Esse ponto foi levantado por Norival Comandolli, ex-sócio-administrador da Santa Terezinha, que pediu ingresso no processo como assistente do Município. Conforme decisão judicial, Comandolli sustentou que a Santa Luzia teria operado historicamente linhas com maior índice de passageiros pagantes por quilômetro, enquanto a Santa Terezinha teria ficado com linhas deficitárias. Ele defendeu que a apuração precisa considerar separadamente os balanços das empresas consorciadas, exclusivamente em relação à operação do transporte coletivo urbano.

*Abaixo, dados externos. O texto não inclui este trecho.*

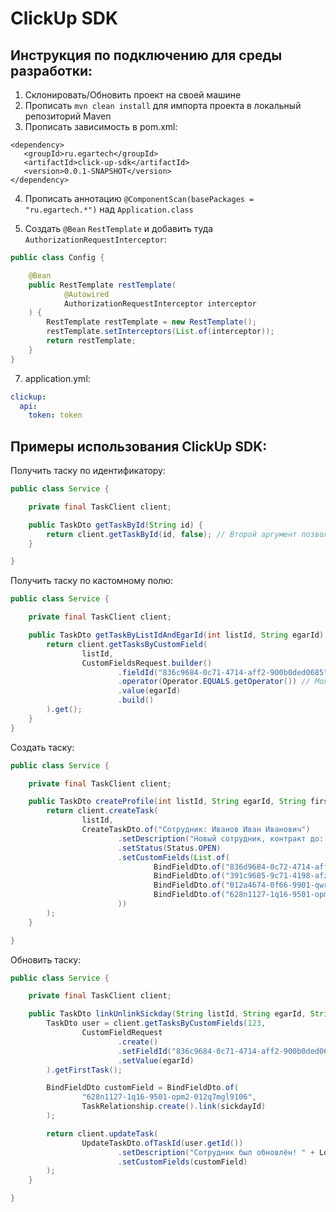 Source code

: # ClickUp SDK

## Инструкция по подключению для среды разработки: 

1. Склонировать/Обновить проект на своей машине 
2. Прописать `mvn clean install` для импорта проекта в локальный репозиторий Maven
3. Прописать зависимость в pom.xml:
```
<dependency>
   <groupId>ru.egartech</groupId>
   <artifactId>click-up-sdk</artifactId>
   <version>0.0.1-SNAPSHOT</version>
</dependency>
```
4. Прописать аннотацию `@ComponentScan(basePackages = "ru.egartech.*")` над `Application.class`

5. Создать `@Bean` `RestTemplate` и добавить туда `AuthorizationRequestInterceptor`:

```java
public class Config {

    @Bean
    public RestTemplate restTemplate(
            @Autowired
            AuthorizationRequestInterceptor interceptor
    ) {
        RestTemplate restTemplate = new RestTemplate();
        restTemplate.setInterceptors(List.of(interceptor));
        return restTemplate;
    }
} 
```

7. application.yml:

```yaml
clickup:
  api:
    token: token
```

## Примеры использования ClickUp SDK:

Получить таску по идентификатору:

```java
public class Service {

    private final TaskClient client;

    public TaskDto getTaskById(String id) {
        return client.getTaskById(id, false); // Второй аргумент позволяет выгрузить сабтаски
    }

}
```

Получить таску по кастомному полю:

```java
public class Service {

    private final TaskClient client;

    public TaskDto getTaskByListIdAndEgarId(int listId, String egarId) {
        return client.getTasksByCustomField(
                listId,
                CustomFieldsRequest.builder()
                        .fieldId("836c9684-0c71-4714-aff2-900b0ded0685")
                        .operator(Operator.EQUALS.getOperator()) // Можно опустить, по дефолту EQUALS
                        .value(egarId)
                        .build()
        ).get();
    }
}
```

Создать таску:

```java
public class Service {

    private final TaskClient client;

    public TaskDto createProfile(int listId, String egarId, String firstname, String lastname, String onBoardId) {
        return client.createTask(
                listId,
                CreateTaskDto.of("Сотрудник: Иванов Иван Иванович")
                        .setDescription("Новый сотрудник, контракт до: 09.09.2023")
                        .setStatus(Status.OPEN)
                        .setCustomFields(List.of(
                                BindFieldDto.of("836d9684-0c72-4714-aff2-705b0ded0685", egarId),
                                BindFieldDto.of("391c9685-9c71-4198-afz1-891q3dlq0685", firstname),
                                BindFieldDto.of("012a4674-0f66-9901-qwr1-281q1sll0799", lastname),
                                BindFieldDto.of("628n1127-1q16-9501-opm2-012q7mgl9106", onBoardId)
                        ))
        );
    }

}
```

Обновить таску:

```java
public class Service {

    private final TaskClient client;

    public TaskDto linkUnlinkSickday(String listId, String egarId, String sickdayId) {
        TaskDto user = client.getTasksByCustomFields(123,
                CustomFieldRequest
                        .create()
                        .setFieldId("836c9684-0c71-4714-aff2-900b0ded0685")
                        .setValue(egarId)
        ).getFirstTask();

        BindFieldDto customField = BindFieldDto.of(
                "628n1127-1q16-9501-opm2-012q7mgl9106",
                TaskRelationship.create().link(sickdayId)
        );

        return client.updateTask(
                UpdateTaskDto.ofTaskId(user.getId())
                        .setDescription("Сотрудник был обновлён! " + LocalDateTime.now())
                        .setCustomFields(customField)
        );
    }

}
``` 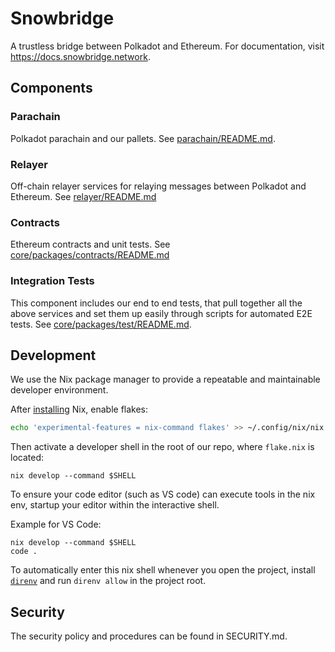 # Snowbridge

A trustless bridge between Polkadot and Ethereum. For documentation, visit https://docs.snowbridge.network.

## Components

### Parachain

Polkadot parachain and our pallets. See [parachain/README.md](parachain/README.md).

### Relayer

Off-chain relayer services for relaying messages between Polkadot and Ethereum. See [relayer/README.md](relayer/README.md)

### Contracts

Ethereum contracts and unit tests. See [core/packages/contracts/README.md](core/packages/contracts/README.md)

### Integration Tests

This component includes our end to end tests, that pull together all the above services and set them up easily through scripts for automated E2E tests. See [core/packages/test/README.md](core/packages/test/README.md).

## Development

We use the Nix package manager to provide a repeatable and maintainable developer environment.

After [installing](https://nixos.org/download.html) Nix, enable flakes:

```sh
echo 'experimental-features = nix-command flakes' >> ~/.config/nix/nix.conf
```

Then activate a developer shell in the root of our repo, where `flake.nix` is located:

```
nix develop --command $SHELL
```

To ensure your code editor (such as VS code) can execute tools in the nix env, startup your editor within the interactive shell.

Example for VS Code:

```
nix develop --command $SHELL
code .
```

To automatically enter this nix shell whenever you open the project, install [`direnv`](https://direnv.net/docs/installation.html) and run `direnv allow` in the
project root.

## Security

The security policy and procedures can be found in SECURITY.md.
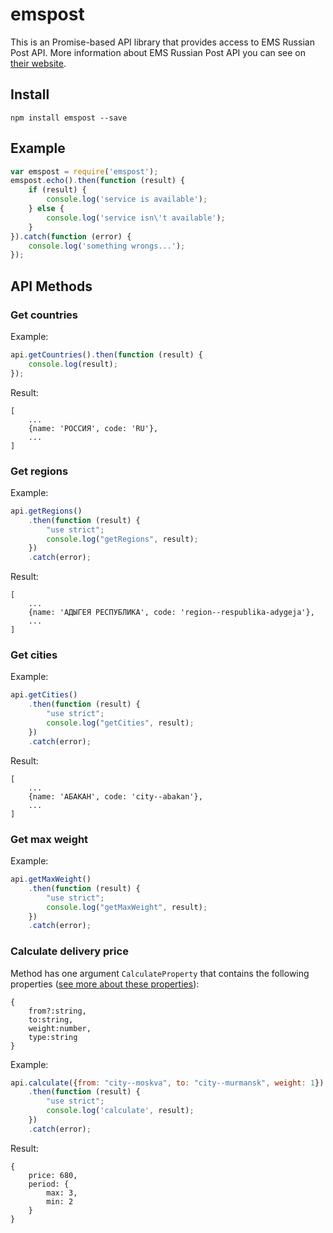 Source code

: emspost
=======

This is an Promise-based API library that provides access to EMS Russian Post API. 
More information about EMS Russian Post API you can see on [their website](http://www.emspost.ru/ru/corp_clients/dogovor_docements/api/).

## Install

```
npm install emspost --save
```

## Example
```js
var emspost = require('emspost');
emspost.echo().then(function (result) {
    if (result) {
        console.log('service is available');
    } else {
        console.log('service isn\'t available');
    }
}).catch(function (error) {
    console.log('something wrongs...');
});
```

## API Methods

### Get countries

Example:

```js
api.getCountries().then(function (result) {
    console.log(result);
});
```

Result:

```
[
    ...
    {name: 'РОССИЯ', code: 'RU'},
    ...
]
```

### Get regions

Example:

```js
api.getRegions()
    .then(function (result) {
        "use strict";
        console.log("getRegions", result);
    })
    .catch(error);
```

Result:

```
[
    ...
    {name: 'АДЫГЕЯ РЕСПУБЛИКА', code: 'region--respublika-adygeja'},
    ...
]
```

### Get cities

Example:

```js
api.getCities()
    .then(function (result) {
        "use strict";
        console.log("getCities", result);
    })
    .catch(error);
```

Result:

```
[
    ...
    {name: 'АБАКАН', code: 'city--abakan'},
    ...
]
```

### Get max weight

Example:

```js
api.getMaxWeight()
    .then(function (result) {
        "use strict";
        console.log("getMaxWeight", result);
    })
    .catch(error);
```

### Calculate delivery price

Method has one argument `CalculateProperty` that contains the following properties ([see more about these properties](http://www.emspost.ru/ru/corp_clients/dogovor_docements/api/)):

```
{
    from?:string, 
    to:string, 
    weight:number,
    type:string
}
```

Example:

```js
api.calculate({from: "city--moskva", to: "city--murmansk", weight: 1})
    .then(function (result) {
        "use strict";
        console.log('calculate', result);
    })
    .catch(error);
```

Result:

```
{
    price: 680,
    period: {
        max: 3,
        min: 2
    }
}
``` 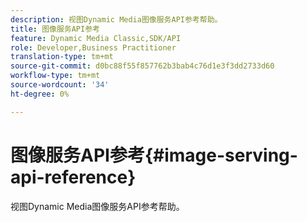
 ```yaml
---
description: 视图Dynamic Media图像服务API参考帮助。
title: 图像服务API参考
feature: Dynamic Media Classic,SDK/API
role: Developer,Business Practitioner
translation-type: tm+mt
source-git-commit: d0bc88f55f857762b3bab4c76d1e3f3dd2733d60
workflow-type: tm+mt
source-wordcount: '34'
ht-degree: 0%

---
```



# 图像服务API参考{#image-serving-api-reference}

视图Dynamic Media图像服务API参考帮助。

A Justiça, porém, indeferiu o pedido de ingresso de Comandolli no processo. Na decisão, a magistrada registrou que a eventual ocorrência ou não de desequilíbrio econômico-financeiro será resolvida por meio da prova pericial já deferida nos autos, conduzida por profissionais técnicos e acompanhada pelos assistentes indicados pelas partes.
A própria Santa Luzia sustenta, nos quesitos apresentados à perícia, que lucro ou prejuízo contábil não se confunde necessariamente com equilíbrio econômico-financeiro do contrato. A empresa pede que o perito confirme o entendimento de que uma concessionária pode apresentar lucro contábil e, ainda assim, estar em desequilíbrio contratual, ou apresentar prejuízo contábil mesmo com contrato equilibrado.

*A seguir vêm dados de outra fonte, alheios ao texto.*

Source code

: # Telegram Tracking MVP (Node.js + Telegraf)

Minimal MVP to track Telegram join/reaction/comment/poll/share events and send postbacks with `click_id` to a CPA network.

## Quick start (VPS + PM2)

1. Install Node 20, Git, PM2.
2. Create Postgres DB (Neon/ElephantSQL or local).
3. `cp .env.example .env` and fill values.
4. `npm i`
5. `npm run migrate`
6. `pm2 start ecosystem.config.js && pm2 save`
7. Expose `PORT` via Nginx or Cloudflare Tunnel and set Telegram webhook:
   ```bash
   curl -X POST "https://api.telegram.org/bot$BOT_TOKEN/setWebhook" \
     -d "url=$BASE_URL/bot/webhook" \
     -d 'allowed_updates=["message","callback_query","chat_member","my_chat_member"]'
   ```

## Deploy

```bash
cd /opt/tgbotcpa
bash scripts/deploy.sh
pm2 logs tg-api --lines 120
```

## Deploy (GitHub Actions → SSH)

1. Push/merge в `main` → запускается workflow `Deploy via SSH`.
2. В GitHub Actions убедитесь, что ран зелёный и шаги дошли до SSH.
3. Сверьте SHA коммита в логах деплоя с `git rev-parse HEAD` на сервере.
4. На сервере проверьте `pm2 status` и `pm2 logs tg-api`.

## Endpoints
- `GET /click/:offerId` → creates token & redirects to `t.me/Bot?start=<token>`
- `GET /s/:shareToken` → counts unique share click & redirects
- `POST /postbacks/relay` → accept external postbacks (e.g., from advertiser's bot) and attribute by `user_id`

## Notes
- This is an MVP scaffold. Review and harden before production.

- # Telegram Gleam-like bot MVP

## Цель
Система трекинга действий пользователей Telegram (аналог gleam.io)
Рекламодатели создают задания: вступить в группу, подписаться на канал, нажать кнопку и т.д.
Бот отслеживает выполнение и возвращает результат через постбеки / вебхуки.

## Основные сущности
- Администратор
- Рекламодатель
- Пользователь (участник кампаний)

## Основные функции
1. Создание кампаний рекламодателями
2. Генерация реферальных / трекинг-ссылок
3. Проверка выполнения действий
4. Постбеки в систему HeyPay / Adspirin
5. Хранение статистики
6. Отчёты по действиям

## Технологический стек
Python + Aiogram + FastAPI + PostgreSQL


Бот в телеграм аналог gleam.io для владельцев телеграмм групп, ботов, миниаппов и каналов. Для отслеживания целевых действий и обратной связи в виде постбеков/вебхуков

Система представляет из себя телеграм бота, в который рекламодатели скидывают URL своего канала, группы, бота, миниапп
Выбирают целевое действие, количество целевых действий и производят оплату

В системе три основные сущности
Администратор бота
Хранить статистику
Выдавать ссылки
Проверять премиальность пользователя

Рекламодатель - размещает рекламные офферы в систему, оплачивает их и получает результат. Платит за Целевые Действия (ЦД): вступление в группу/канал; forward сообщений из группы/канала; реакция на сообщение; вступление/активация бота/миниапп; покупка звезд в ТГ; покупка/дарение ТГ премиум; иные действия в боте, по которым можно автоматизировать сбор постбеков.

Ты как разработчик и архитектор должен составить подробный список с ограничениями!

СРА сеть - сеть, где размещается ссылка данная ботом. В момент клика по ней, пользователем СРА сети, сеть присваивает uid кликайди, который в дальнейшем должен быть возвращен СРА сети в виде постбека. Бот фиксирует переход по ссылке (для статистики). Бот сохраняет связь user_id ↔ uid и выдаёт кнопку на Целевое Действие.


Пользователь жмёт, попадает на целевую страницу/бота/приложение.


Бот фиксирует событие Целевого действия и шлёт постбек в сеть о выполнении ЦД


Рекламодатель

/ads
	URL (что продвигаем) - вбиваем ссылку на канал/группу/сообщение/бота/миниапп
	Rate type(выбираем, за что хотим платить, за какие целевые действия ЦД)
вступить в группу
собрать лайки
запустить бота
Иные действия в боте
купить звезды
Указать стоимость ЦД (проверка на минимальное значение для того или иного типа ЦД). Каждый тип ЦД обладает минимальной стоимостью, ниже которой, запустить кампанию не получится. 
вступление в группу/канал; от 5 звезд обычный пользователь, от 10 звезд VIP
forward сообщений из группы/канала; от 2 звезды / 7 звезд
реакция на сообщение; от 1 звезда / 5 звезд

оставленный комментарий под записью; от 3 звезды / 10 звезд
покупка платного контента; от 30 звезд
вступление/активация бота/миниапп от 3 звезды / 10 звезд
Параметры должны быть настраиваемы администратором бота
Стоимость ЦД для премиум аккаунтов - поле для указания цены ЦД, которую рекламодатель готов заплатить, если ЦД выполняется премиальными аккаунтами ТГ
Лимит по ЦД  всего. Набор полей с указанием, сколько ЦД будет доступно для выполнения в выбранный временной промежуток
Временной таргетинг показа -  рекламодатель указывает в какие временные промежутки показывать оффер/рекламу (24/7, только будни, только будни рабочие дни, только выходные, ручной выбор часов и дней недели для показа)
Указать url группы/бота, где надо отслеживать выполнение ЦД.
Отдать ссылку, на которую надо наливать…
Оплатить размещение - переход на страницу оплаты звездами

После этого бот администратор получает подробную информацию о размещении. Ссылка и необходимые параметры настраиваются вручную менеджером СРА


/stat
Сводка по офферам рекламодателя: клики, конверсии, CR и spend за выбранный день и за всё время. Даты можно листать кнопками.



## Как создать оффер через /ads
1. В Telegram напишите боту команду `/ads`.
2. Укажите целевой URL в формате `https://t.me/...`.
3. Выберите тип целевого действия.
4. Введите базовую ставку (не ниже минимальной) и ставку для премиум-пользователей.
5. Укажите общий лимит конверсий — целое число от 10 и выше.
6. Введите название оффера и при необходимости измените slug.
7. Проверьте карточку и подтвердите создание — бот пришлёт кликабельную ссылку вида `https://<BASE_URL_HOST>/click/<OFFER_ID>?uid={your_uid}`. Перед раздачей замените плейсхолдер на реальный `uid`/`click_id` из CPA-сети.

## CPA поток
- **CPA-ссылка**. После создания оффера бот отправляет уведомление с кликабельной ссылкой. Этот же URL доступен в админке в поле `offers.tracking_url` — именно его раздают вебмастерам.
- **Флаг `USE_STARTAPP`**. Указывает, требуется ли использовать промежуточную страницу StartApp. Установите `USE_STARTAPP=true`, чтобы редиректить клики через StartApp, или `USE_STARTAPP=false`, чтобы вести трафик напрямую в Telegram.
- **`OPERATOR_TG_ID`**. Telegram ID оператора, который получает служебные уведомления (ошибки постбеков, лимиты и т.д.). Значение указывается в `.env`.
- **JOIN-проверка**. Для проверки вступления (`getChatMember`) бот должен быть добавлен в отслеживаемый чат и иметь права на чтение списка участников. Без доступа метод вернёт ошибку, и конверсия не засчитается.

Em contestação, o Município de Brusque pediu a rejeição da cobrança. A Prefeitura alegou, entre outros pontos, que o contrato de concessão foi declarado nulo em ação popular, que a prestação do serviço passou a ocorrer em situação precária e que, por isso, não seria devida indenização por supostas tarifas deficitárias. O Município também apontou prescrição das cobranças anteriores a 06 de setembro de 2012 e sustentou que a Santa Luzia não teria legitimidade para pleitear valores referentes a linhas atribuídas à empresa consorciada Santa Terezinha.
Na fase de instrução, a Prefeitura pediu a apresentação de livros diários, balancetes e balanços da empresa, além da realização de perícia contábil para apurar se houve, de fato, desequilíbrio econômico-financeiro. A Justiça reconheceu a prescrição das cobranças anteriores a 06 de setembro de 2012, mas manteve a necessidade de prova pericial para analisar o restante da discussão.

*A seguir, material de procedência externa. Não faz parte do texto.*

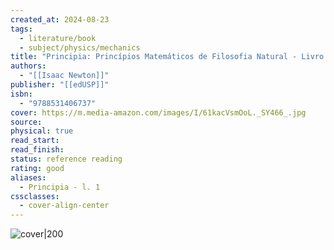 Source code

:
 ```yaml
---
created_at: 2024-08-23
tags:
  - literature/book
  - subject/physics/mechanics
title: "Principia: Princípios Matemáticos de Filosofia Natural - Livro I"
authors:
  - "[[Isaac Newton]]"
publisher: "[[edUSP]]"
isbn:
  - "9788531406737"
cover: https://m.media-amazon.com/images/I/61kacVsmOoL._SY466_.jpg
source: 
physical: true
read_start: 
read_finish: 
status: reference reading
rating: good
aliases:
  - Principia - l. 1
cssclasses:
  - cover-align-center
---
```

![cover|200](https://m.media-amazon.com/images/I/61kacVsmOoL._SY466_.jpg)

Na prática, a perícia será decisiva para responder à pergunta central do processo: houve déficit tarifário indenizável em favor da Santa Luzia ou os reajustes aplicados pelo Município foram suficientes para manter o equilíbrio do contrato?
Enquanto não houver laudo definitivo e sentença, os R$ 40,9 milhões seguem como valor cobrado judicialmente pela empresa, e não como dívida reconhecida.
O Olhar do Vale tentou contato com o empresário e senador em exercício, Hermes Klann, mas nem ele, nem sua assessoria retornaram até o fechamento da matéria.